A political hockey fight has broken out over whether or not the recent nasty weather in Washington, D.C., proves or disproves global warming. The argument misses the point; weather is different from the climate, and one cannot make generalizations based on the temperatures or snowfall on any given day (or small set of days). While folks in the Beltway are trying to dig out from under record snowfall, folks in Vancouver have to use helicopters to fly in snow in preparation for the 2010 Winter Olympics. Which is the more important story from a “global” perspective?
A theory that explains both a surfeit of snow in the mid-Atlantic and a deficit of snow in Canada is a theory that explains everything and therefore nothing. For many, it too often seems that global warming can never be falsified. You don’t need to be a member of the “reality-based community” to tell you that’s bad science.
Just as the blizzard does not “prove” global warming, it does not “disprove” it, either. What’s amusing is that liberals have seized on a single Time magazine column to refute mirthful critics like Jim DeMint. Insecure much?
As it happens, Bryan Walsh’s article devotes its entire conclusion to a hedge:
The actual evidence presented in the article:
(1) A weatherman who, according to Walsh, notes that “the two major storms that hit Philadelphia, Baltimore and Washington, D.C., this winter — in December and during the first weekend of February — are already among the 10 heaviest snowfalls those cities have ever recorded. The chance of that happening in the same winter is incredibly unlikely.” Tell me about it! But of course improbable events happen all the time.
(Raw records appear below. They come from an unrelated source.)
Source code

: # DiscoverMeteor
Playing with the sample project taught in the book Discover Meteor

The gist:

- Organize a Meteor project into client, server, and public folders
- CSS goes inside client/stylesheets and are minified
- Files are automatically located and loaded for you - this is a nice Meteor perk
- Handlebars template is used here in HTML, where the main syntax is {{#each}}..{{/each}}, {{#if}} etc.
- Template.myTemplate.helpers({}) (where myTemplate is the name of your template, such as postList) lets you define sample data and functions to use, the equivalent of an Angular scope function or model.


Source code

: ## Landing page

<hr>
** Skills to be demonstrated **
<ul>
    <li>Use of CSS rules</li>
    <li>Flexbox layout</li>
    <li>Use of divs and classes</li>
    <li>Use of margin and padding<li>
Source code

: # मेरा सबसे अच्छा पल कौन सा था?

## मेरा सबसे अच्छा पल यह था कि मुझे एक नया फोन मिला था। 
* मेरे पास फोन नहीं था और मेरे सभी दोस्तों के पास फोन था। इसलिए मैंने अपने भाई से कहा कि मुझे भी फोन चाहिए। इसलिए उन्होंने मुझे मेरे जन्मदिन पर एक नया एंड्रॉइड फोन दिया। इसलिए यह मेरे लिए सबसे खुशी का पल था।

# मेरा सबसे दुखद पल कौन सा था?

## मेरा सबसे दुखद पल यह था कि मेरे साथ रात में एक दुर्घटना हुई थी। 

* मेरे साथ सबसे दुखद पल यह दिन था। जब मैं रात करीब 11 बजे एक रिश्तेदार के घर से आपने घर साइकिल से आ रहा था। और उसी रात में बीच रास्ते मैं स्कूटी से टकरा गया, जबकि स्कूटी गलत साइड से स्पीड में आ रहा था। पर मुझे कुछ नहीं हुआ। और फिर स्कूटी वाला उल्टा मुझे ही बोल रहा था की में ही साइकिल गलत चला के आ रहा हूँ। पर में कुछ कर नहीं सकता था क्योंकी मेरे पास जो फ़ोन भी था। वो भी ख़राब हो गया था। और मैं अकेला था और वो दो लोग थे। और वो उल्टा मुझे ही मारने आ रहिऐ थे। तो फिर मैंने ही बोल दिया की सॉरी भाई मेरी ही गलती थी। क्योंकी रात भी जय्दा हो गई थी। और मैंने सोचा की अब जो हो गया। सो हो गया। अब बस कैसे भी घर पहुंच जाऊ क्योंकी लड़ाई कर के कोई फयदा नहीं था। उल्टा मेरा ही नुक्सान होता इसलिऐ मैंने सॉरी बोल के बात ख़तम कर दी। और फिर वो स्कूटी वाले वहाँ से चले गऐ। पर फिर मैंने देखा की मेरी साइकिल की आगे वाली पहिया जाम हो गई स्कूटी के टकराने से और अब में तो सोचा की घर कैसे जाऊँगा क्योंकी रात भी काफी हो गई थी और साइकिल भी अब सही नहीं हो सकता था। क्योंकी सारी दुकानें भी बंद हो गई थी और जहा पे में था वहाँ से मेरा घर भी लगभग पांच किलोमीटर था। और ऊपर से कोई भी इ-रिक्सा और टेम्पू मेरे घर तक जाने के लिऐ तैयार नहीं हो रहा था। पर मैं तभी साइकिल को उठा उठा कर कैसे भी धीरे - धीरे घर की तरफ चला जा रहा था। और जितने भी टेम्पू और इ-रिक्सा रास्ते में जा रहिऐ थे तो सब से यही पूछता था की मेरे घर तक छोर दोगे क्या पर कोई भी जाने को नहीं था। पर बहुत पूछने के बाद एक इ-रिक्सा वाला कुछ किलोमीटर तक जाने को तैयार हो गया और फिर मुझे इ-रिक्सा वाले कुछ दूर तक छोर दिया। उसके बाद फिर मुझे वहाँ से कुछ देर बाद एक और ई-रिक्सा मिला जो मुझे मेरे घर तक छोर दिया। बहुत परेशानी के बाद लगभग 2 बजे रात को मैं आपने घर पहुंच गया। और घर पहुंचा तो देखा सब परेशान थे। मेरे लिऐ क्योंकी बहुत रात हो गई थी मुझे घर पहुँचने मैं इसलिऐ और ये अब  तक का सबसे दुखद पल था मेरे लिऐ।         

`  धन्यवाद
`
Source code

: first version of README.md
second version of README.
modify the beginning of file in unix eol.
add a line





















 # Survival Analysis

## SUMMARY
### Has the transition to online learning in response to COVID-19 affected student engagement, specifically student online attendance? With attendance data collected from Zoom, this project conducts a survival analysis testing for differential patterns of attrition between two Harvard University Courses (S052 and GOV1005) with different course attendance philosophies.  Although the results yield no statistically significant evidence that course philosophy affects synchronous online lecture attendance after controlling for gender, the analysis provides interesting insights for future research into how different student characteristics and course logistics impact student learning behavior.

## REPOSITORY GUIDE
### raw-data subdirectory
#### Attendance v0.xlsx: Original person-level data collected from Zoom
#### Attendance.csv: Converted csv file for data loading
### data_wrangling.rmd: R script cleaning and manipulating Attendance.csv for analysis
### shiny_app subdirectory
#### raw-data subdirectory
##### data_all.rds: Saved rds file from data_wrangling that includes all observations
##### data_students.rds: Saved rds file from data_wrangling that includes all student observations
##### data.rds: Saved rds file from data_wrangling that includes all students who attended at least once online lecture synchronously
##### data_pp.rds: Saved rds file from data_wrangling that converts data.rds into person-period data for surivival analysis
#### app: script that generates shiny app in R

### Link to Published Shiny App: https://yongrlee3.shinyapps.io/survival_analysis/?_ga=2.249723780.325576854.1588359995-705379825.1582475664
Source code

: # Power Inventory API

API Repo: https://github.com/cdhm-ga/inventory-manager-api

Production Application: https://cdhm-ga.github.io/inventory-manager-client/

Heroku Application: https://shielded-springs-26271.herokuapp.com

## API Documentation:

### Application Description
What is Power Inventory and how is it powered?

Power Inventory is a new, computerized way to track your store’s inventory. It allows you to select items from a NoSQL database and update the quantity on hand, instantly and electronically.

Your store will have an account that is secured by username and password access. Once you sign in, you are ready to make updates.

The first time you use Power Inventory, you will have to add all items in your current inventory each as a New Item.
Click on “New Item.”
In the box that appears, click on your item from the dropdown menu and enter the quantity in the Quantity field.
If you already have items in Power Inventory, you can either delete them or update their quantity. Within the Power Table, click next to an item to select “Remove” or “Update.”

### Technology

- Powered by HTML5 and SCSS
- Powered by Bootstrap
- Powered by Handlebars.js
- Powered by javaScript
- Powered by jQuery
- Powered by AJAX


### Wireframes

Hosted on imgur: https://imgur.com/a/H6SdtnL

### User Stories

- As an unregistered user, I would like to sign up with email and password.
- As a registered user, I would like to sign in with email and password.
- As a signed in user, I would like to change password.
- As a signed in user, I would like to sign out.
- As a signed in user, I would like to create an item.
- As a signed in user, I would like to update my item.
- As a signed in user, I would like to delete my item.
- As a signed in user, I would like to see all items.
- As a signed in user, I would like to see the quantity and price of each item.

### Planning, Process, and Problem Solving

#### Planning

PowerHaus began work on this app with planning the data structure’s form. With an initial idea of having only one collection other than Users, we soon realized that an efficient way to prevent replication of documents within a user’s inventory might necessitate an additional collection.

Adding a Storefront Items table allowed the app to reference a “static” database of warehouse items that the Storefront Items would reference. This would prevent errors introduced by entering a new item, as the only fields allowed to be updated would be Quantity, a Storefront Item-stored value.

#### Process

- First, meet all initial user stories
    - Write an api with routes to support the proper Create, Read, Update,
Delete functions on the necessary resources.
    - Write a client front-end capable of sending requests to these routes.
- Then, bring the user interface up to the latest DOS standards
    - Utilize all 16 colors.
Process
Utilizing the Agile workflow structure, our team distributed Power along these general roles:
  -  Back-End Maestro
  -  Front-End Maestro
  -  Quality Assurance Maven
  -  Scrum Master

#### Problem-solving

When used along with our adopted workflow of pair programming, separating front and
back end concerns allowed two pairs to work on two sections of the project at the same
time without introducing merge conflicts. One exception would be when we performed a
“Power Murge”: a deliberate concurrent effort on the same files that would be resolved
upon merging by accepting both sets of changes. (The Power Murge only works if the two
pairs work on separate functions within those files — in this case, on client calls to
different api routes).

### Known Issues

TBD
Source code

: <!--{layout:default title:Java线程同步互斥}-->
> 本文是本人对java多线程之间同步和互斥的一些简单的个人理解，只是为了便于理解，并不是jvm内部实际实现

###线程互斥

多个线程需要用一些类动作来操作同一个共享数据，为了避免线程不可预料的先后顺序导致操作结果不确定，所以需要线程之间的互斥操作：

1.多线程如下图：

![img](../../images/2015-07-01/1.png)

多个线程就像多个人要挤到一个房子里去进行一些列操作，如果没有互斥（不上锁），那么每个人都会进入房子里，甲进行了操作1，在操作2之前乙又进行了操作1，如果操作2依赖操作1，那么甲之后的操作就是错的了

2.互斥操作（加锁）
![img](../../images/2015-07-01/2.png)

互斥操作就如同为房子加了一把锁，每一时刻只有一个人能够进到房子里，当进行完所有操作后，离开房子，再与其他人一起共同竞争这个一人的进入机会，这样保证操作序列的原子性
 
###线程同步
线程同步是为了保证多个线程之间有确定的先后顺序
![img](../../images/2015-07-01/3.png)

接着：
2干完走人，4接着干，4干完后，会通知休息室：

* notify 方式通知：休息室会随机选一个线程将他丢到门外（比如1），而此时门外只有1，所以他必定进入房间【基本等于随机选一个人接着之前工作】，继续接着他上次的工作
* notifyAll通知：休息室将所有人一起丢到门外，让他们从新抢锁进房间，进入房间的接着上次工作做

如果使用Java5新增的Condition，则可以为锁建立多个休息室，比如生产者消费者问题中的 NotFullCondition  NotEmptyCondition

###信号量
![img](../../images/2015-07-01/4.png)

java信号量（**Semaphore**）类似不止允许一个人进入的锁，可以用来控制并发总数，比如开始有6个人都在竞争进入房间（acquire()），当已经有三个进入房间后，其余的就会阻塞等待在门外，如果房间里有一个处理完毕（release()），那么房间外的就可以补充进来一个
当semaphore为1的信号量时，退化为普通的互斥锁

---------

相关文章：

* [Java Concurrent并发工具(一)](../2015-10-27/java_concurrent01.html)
(2) A 2009 report that showed “large-scale cold-weather storm systems have gradually tracked to the north in the U.S. over the past 50 years.” Interesting, but not necessarily dispositive.
(3) A 2003 study which purported to show that warmer temperatures have led to “more snow in the already hard-hit Great Lakes region.” Again, interesting — but how does that explain the blizzard in the mid-Atlantic?
Anyway, that’s it for Walsh’s evidence. Overall, I don’t know enough of the science to say which side is correct — which is why I’m a global-warming agnostic like Charles Krauthammer.
I do know, however, that even as both sides squabble over the weather (with the government shut down, there isn’t much else to squabble about), two major scandals have rocked the climate-science world in recent months. Steven F. Hayward wrote the definitive essay on the East Anglia climate emails scandal for us last year. And Walter Russell Mead is the guy to read about the scandal rocking the 2007 IPCC climate report, which included plenty of faulty claims and which shared a Nobel Peace Prize with Al Gore.
Seems to me that advocates of cap-and-trade and global treaties to restrict carbon dioxide have a lot more to worry about than one terrible blizzard, don’t they?